═══ DATA TO PROCESS ═══
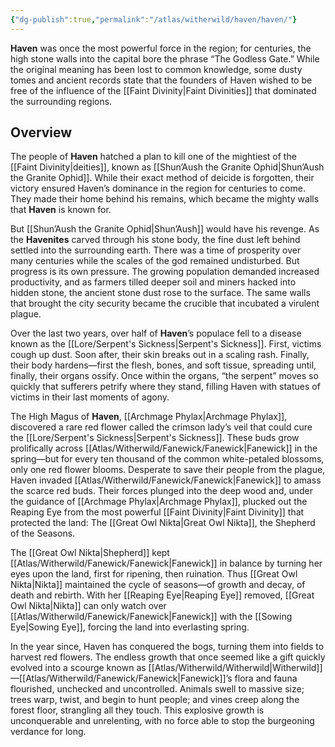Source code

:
 ```yaml
---
{"dg-publish":true,"permalink":"/atlas/witherwild/haven/haven/"}
---
```


**Haven** was once the most powerful force in the region; for centuries, the high stone walls into the capital bore the phrase “The Godless Gate.” While the original meaning has been lost to common knowledge, some dusty tomes and ancient records state that the founders of Haven wished to be free of the influence of the [[Faint Divinity\|Faint Divinities]] that dominated the surrounding regions. 

## Overview
The people of **Haven** hatched a plan to kill one of the mightiest of the  [[Faint Divinity\|deities]], known as [[Shun’Aush the Granite Ophid\|Shun’Aush the Granite Ophid]]. While their exact method of deicide is forgotten, their victory ensured Haven’s dominance in the region for centuries to come. They made their home behind his remains, which became the mighty walls that **Haven** is known for.

But [[Shun’Aush the Granite Ophid\|Shun’Aush]] would have his revenge. As the **Havenites** carved through his stone body, the fine dust left behind settled into the surrounding earth. There was a time of prosperity over many centuries while the scales of the god remained undisturbed. But progress is its own pressure. The growing population demanded increased productivity, and as farmers tilled deeper soil and miners hacked into hidden stone, the ancient stone dust rose to the surface. The same walls that brought the city security became the crucible that incubated a virulent plague.

Over the last two years, over half of **Haven**’s populace fell to a disease known as the [[Lore/Serpent's Sickness\|Serpent's Sickness]]. First, victims cough up dust. Soon after, their skin breaks out in a scaling rash. Finally, their body hardens—first the flesh, bones, and soft tissue, spreading until, finally, their organs ossify. Once within the organs, “the serpent” moves so quickly that sufferers petrify where they stand, filling Haven with statues of victims in their last moments of agony.

The High Magus of **Haven**, [[Archmage Phylax\|Archmage Phylax]], discovered a rare red flower called the crimson lady’s veil that could cure the [[Lore/Serpent's Sickness\|Serpent's Sickness]]. These buds grow prolifically across [[Atlas/Witherwild/Fanewick/Fanewick\|Fanewick]] in the spring—but for every ten thousand of the common white-petaled blossoms, only one red flower blooms. Desperate to save their people from the plague, Haven invaded [[Atlas/Witherwild/Fanewick/Fanewick\|Fanewick]] to amass the scarce red buds. Their forces plunged into the deep wood and, under the guidance of [[Archmage Phylax\|Archmage Phylax]], plucked out the Reaping Eye from the most powerful [[Faint Divinity\|Faint Divinity]] that protected the land: The [[Great Owl Nikta\|Great Owl Nikta]], the Shepherd of the Seasons.

The [[Great Owl Nikta\|Shepherd]] kept [[Atlas/Witherwild/Fanewick/Fanewick\|Fanewick]] in balance by turning her eyes upon the land, first for ripening, then ruination. Thus [[Great Owl Nikta\|Nikta]] maintained the cycle of seasons—of growth and decay, of death and rebirth. With her [[Reaping Eye\|Reaping Eye]] removed, [[Great Owl Nikta\|Nikta]] can only watch over [[Atlas/Witherwild/Fanewick/Fanewick\|Fanewick]] with the [[Sowing Eye\|Sowing Eye]], forcing the land into everlasting spring.

In the year since, Haven has conquered the bogs, turning them into fields to harvest red flowers. The endless growth that once seemed like a gift quickly evolved into a scourge known as [[Atlas/Witherwild/Witherwild\|Witherwild]]—[[Atlas/Witherwild/Fanewick/Fanewick\|Fanewick]]’s flora and fauna flourished, unchecked and uncontrolled. Animals swell to massive size; trees warp, twist, and begin to hunt people; and vines creep along the forest floor, strangling all they touch. This explosive growth is unconquerable and unrelenting, with no force able to stop the burgeoning verdance for long.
═══
__WHAT IS NEEDED__:
Write out each line of the listing above, exactly, from its first line to the line holding "The people of", inclusive. Skip the pictures.

__EXERCISE OUTPUT__:
Source code

:
 ```yaml
---
{"dg-publish":true,"permalink":"/atlas/witherwild/haven/haven/"}
---
```


**Haven** was once the most powerful force in the region; for centuries, the high stone walls into the capital bore the phrase “The Godless Gate.” While the original meaning has been lost to common knowledge, some dusty tomes and ancient records state that the founders of Haven wished to be free of the influence of the [[Faint Divinity\|Faint Divinities]] that dominated the surrounding regions. 

## Overview
The people of **Haven** hatched a plan to kill one of the mightiest of the  [[Faint Divinity\|deities]], known as [[Shun’Aush the Granite Ophid\|Shun’Aush the Granite Ophid]]. While their exact method of deicide is forgotten, their victory ensured Haven’s dominance in the region for centuries to come. They made their home behind his remains, which became the mighty walls that **Haven** is known for.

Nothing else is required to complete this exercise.